AI Gateway
Why an AI Gateway is the control plane of a production AI platform.
Problem
If product teams call different models directly, you do not have a platform. You have distributed liability.
Symptoms
- No shared model aliases.
- No common token accounting.
- No policy enforcement point.
- Provider failover is implemented differently in every product.
Mental model
AI Gateway is not a proxy to a model. It is the control plane for contracts, routing, quotas, cost, policy, observability and lifecycle.
Architecture
Core responsibilities: auth, tenants, quotas, rate limits, request normalization, provider abstraction, fallbacks, retries, model aliases, token accounting, cost attribution and policy enforcement.
In a mature platform, the gateway routes not only provider or model, but execution type. Simple requests can go to direct_small, complex single-shot tasks to direct_large, and requests with actions, external state or multi-step planning to agentic.
01
Scenario
Scenario and success criterion.
02
Route policy
lane, SLO, budget, fallback.
03
Pool / provider
MaaS, self-hosted pool or batch.
04
Trace
route_lane, pool_id, queue_time, cost.
Metrics
Gateway coverage, route success rate, fallback rate, quota rejections, cost attribution completeness, cache hit by route, latency by model alias and policy violation rate.
Trade-offs
A gateway adds a hop and a platform dependency. In return it creates a single place to improve routing, safety, cost and observability for every product.
Anti-patterns
- SDK wrappers without routing state.
- Model names exposed directly to product code.

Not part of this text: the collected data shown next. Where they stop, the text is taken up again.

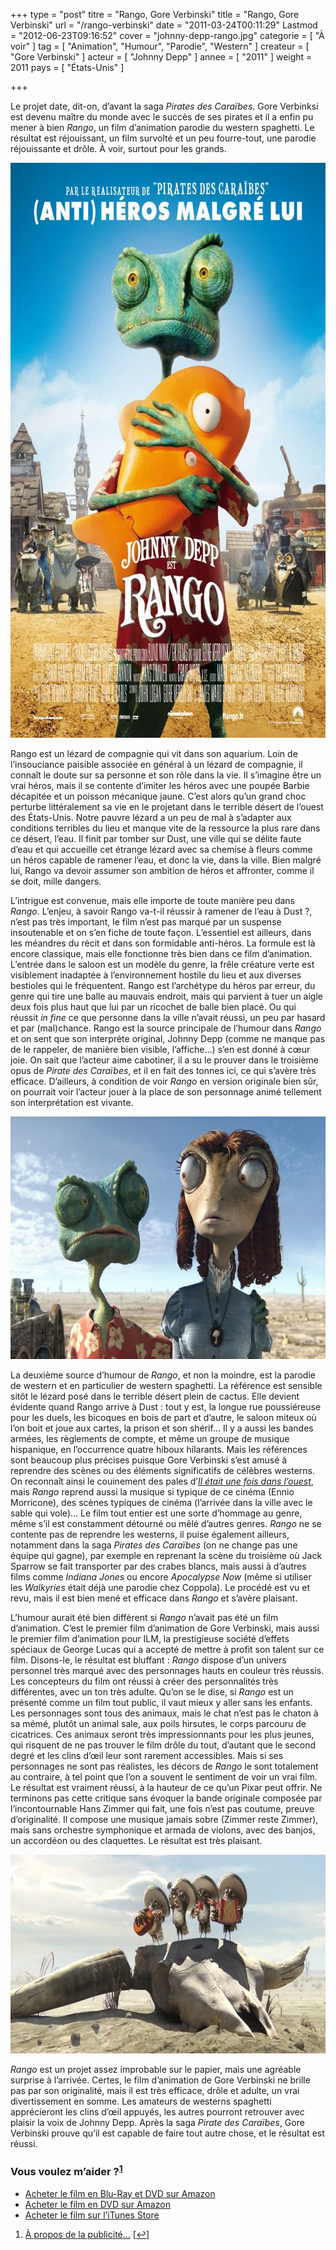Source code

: +++
type = "post"
titre = "Rango, Gore Verbinski"
title = "Rango, Gore Verbinski"
url = "/rango-verbinski"
date = "2011-03-24T00:11:29"
Lastmod = "2012-06-23T09:16:52"
cover = "johnny-depp-rango.jpg"
categorie = [ "À voir" ]
tag = [ "Animation", "Humour", "Parodie", "Western" ]
createur = [ "Gore Verbinski" ]
acteur = [ "Johnny Depp" ]
annee = [ "2011" ]
weight = 2011
pays = [ "États-Unis" ]

+++

<p>Le projet date, dit-on, d&rsquo;avant la saga <em>Pirates des Caraïbes</em>. Gore Verbinksi est devenu maître du monde avec le succès de ses pirates et il a enfin pu mener à bien <em>Rango</em>, un film d&rsquo;animation parodie du western spaghetti. Le résultat est réjouissant, un film survolté et un peu fourre-tout, une parodie réjouissante et drôle. À voir, surtout pour les grands.</p>
<div style="text-align: center;"><img class="aligncenter" src="rango-gore-verbinski.jpg" border="0" alt="Rango gore verbinski" width="690" height="920" /></div>
<p>Rango est un lézard de compagnie qui vit dans son aquarium. Loin de l&rsquo;insouciance paisible associée en général à un lézard de compagnie, il connaît le doute sur sa personne et son rôle dans la vie. Il s&rsquo;imagine être un vrai héros, mais il se contente d&rsquo;imiter les héros avec une poupée Barbie décapitée et un poisson mécanique jaune. C&rsquo;est alors qu&rsquo;un grand choc perturbe littéralement sa vie en le projetant dans le terrible désert de l&rsquo;ouest des États-Unis. Notre pauvre lézard a un peu de mal à s&rsquo;adapter aux conditions terribles du lieu et manque vite de la ressource la plus rare dans ce désert, l&rsquo;eau. Il finit par tomber sur Dust, une ville qui se délite faute d&rsquo;eau et qui accueille cet étrange lézard avec sa chemise à fleurs comme un héros capable de ramener l&rsquo;eau, et donc la vie, dans la ville. Bien malgré lui, Rango va devoir assumer son ambition de héros et affronter, comme il se doit, mille dangers.</p>
<p>L&rsquo;intrigue est convenue, mais elle importe de toute manière peu dans <em>Rango</em>. L&rsquo;enjeu, à savoir Rango va-t-il réussir à ramener de l&rsquo;eau à Dust ?, n&rsquo;est pas très important, le film n&rsquo;est pas marqué par un suspense insoutenable et on s&rsquo;en fiche de toute façon. L&rsquo;essentiel est ailleurs, dans les méandres du récit et dans son formidable anti-héros. La formule est là encore classique, mais elle fonctionne très bien dans ce film d&rsquo;animation. L&rsquo;entrée dans le saloon est un modèle du genre, la frêle créature verte est visiblement inadaptée à l&rsquo;environnement hostile du lieu et aux diverses bestioles qui le fréquentent. Rango est l&rsquo;archétype du héros par erreur, du genre qui tire une balle au mauvais endroit, mais qui parvient à tuer un aigle deux fois plus haut que lui par un ricochet de balle bien placé. Ou qui réussit <em>in fine</em> ce que personne dans la ville n&rsquo;avait réussi, un peu par hasard et par (mal)chance. Rango est la source principale de l&rsquo;humour dans <em>Rango</em> et on sent que son interprète original, Johnny Depp (comme ne manque pas de le rappeler, de manière bien visible, l&rsquo;affiche…) s&rsquo;en est donné à cœur joie. On sait que l&rsquo;acteur aime cabotiner, il a su le prouver dans le troisième opus de <em>Pirate des Caraïbes</em>, et il en fait des tonnes ici, ce qui s&rsquo;avère très efficace. D&rsquo;ailleurs, à condition de voir <em>Rango</em> en version originale bien sûr, on pourrait voir l&rsquo;acteur jouer à la place de son personnage animé tellement son interprétation est vivante.</p>
<div style="text-align: center;"><img class="aligncenter" src="rango-verbinski.jpg" border="0" alt="Rango verbinski" width="690" height="388" /></div>
<p>La deuxième source d&rsquo;humour de <em>Rango</em>, et non la moindre, est la parodie de western et en particulier de western spaghetti. La référence est sensible sitôt le lézard posé dans le terrible désert plein de cactus. Elle devient évidente quand Rango arrive à Dust : tout y est, la longue rue poussiéreuse pour les duels, les bicoques en bois de part et d&rsquo;autre, le saloon miteux où l&rsquo;on boit et joue aux cartes, la prison et son shérif… Il y a aussi les bandes armées, les règlements de compte, et même un groupe de musique hispanique, en l&rsquo;occurrence quatre hiboux hilarants. Mais les références sont beaucoup plus précises puisque Gore Verbinski s&rsquo;est amusé à reprendre des scènes ou des éléments significatifs de célèbres westerns. On reconnaît ainsi le couinement des pales d&rsquo;<em><a href="/2010/08/01/il-etait-une-fois-dans-ouest-leone/">Il était une fois dans l&rsquo;ouest</a></em>, mais <em>Rango</em> reprend aussi la musique si typique de ce cinéma (Ennio Morricone), des scènes typiques de cinéma (l&rsquo;arrivée dans la ville avec le sable qui vole)… Le film tout entier est une sorte d&rsquo;hommage au genre, même s&rsquo;il est constamment détourné ou mêlé d&rsquo;autres genres. <em>Rango</em> ne se contente pas de reprendre les westerns, il puise également ailleurs, notamment dans la saga <em>Pirates des Caraïbes</em> (on ne change pas une équipe qui gagne), par exemple en reprenant la scène du troisième où Jack Sparrow se fait transporter par des crabes blancs, mais aussi à d&rsquo;autres films comme <em>Indiana Jones</em> ou encore <em>Apocalypse Now</em> (même si utiliser les <em>Walkyries</em> était déjà une parodie chez Coppola). Le procédé est vu et revu, mais il est bien mené et efficace dans <em>Rango</em> et s&rsquo;avère plaisant.</p>
<p>L&rsquo;humour aurait été bien différent si <em>Rango</em> n&rsquo;avait pas été un film d&rsquo;animation. C&rsquo;est le premier film d&rsquo;animation de Gore Verbinski, mais aussi le premier film d&rsquo;animation pour ILM, la prestigieuse société d&rsquo;effets spéciaux de George Lucas qui a accepté de mettre à profit son talent sur ce film. Disons-le, le résultat est bluffant : <em>Rango</em> dispose d&rsquo;un univers personnel très marqué avec des personnages hauts en couleur très réussis. Les concepteurs du film ont réussi à créer des personnalités très différentes, avec un ton très adulte. Qu&rsquo;on se le dise, si <em>Rango</em> est un présenté comme un film tout public, il vaut mieux y aller sans les enfants. Les personnages sont tous des animaux, mais le chat n&rsquo;est pas le chaton à sa mémé, plutôt un animal sale, aux poils hirsutes, le corps parcouru de cicatrices. Ces animaux seront très impressionnants pour les plus jeunes, qui risquent de ne pas trouver le film drôle du tout, d&rsquo;autant que le second degré et les clins d&rsquo;œil leur sont rarement accessibles. Mais si ses personnages ne sont pas réalistes, les décors de <em>Rango</em> le sont totalement au contraire, à tel point que l&rsquo;on a souvent le sentiment de voir un vrai film. Le résultat est vraiment réussi, à la hauteur de ce qu&rsquo;un Pixar peut offrir. Ne terminons pas cette critique sans évoquer la bande originale composée par l&rsquo;incontournable Hans Zimmer qui fait, une fois n&rsquo;est pas coutume, preuve d&rsquo;originalité. Il compose une musique jamais sobre (Zimmer reste Zimmer), mais sans orchestre symphonique et armada de violons, avec des banjos, un accordéon ou des claquettes. Le résultat est très plaisant.</p>
<div style="text-align: center;"><img class="aligncenter" src="verbinski-rango.jpg" border="0" alt="Verbinski rango" width="690" height="318" /></div>
<p><em>Rango</em> est un projet assez improbable sur le papier, mais une agréable surprise à l&rsquo;arrivée. Certes, le film d&rsquo;animation de Gore Verbinski ne brille pas par son originalité, mais il est très efficace, drôle et adulte, un vrai divertissement en somme. Les amateurs de westerns spaghetti apprécieront les clins d&rsquo;œil appuyés, les autres pourront retrouver avec plaisir la voix de Johnny Depp. Après la saga <em>Pirate des Caraïbes</em>, Gore Verbinski prouve qu&rsquo;il est capable de faire tout autre chose, et le résultat est réussi.</p>
<div class="amazon">
<h3>Vous voulez m&rsquo;aider ?<sup><a href="#footnote_0_4671" id="identifier_0_4671" class="footnote-link footnote-identifier-link" title="&Agrave; propos de la publicit&eacute;&hellip;">1</a></sup></h3>
<ul>
<li><a href="http://www.amazon.fr/gp/product/B004XBJFN0/ref=as_li_ss_tl?ie=UTF8&tag=leblogdenic07-21&linkCode=as2&camp=1642&creative=19458&creativeASIN=B004XBJFN0">Acheter le film en Blu-Ray et DVD sur Amazon</a></li>
<li><a href="http://www.amazon.fr/gp/product/B004XBJFLW/ref=as_li_ss_tl?ie=UTF8&tag=leblogdenic07-21&linkCode=as2&camp=1642&creative=19458&creativeASIN=B004XBJFLW">Acheter le film en DVD sur Amazon</a></li>
<li><a href="http://itunes.apple.com/fr/movie/rango-2011/id431023352">Acheter le film sur l&rsquo;iTunes Store</a></li>
</ul>
</div>
<ol class="footnotes"><li id="footnote_0_4671" class="footnote"><a href="/soutien/">À propos de la publicité…</a> [<a href="#identifier_0_4671" class="footnote-link footnote-back-link">&#8617;</a>]</li></ol>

- Every request goes to the agentic runtime by default.
- Router chooses
model_name, but not execution path. - Route metadata is inserted into the prompt prefix and breaks prefix cache.
- Retries that hide quality or cost failures.
- Quotas enforced only after the provider invoice arrives.
Checklist
- ✓Product code uses model aliases, not raw provider model names.
- ✓Every request carries scenario_id and owner metadata.
- ✓Gateway records prompt version, model, provider, tokens, cost and latency.
- ✓Fallbacks have stop criteria and are visible in traces.
- ✓Policy enforcement happens before tool execution or external side effects.
Example
Instead of gpt-5-mini in product code, use crm.summary.fast. The gateway can route it to a managed provider, self-hosted model or fallback while keeping telemetry and quality ownership stable.
Decision template
For each route define: alias, use case, route_policy, canary_share, fallback_condition, pool_id, queue_priority, latency_class, allowed providers, quota, token budget, safety policy, trace fields and owner.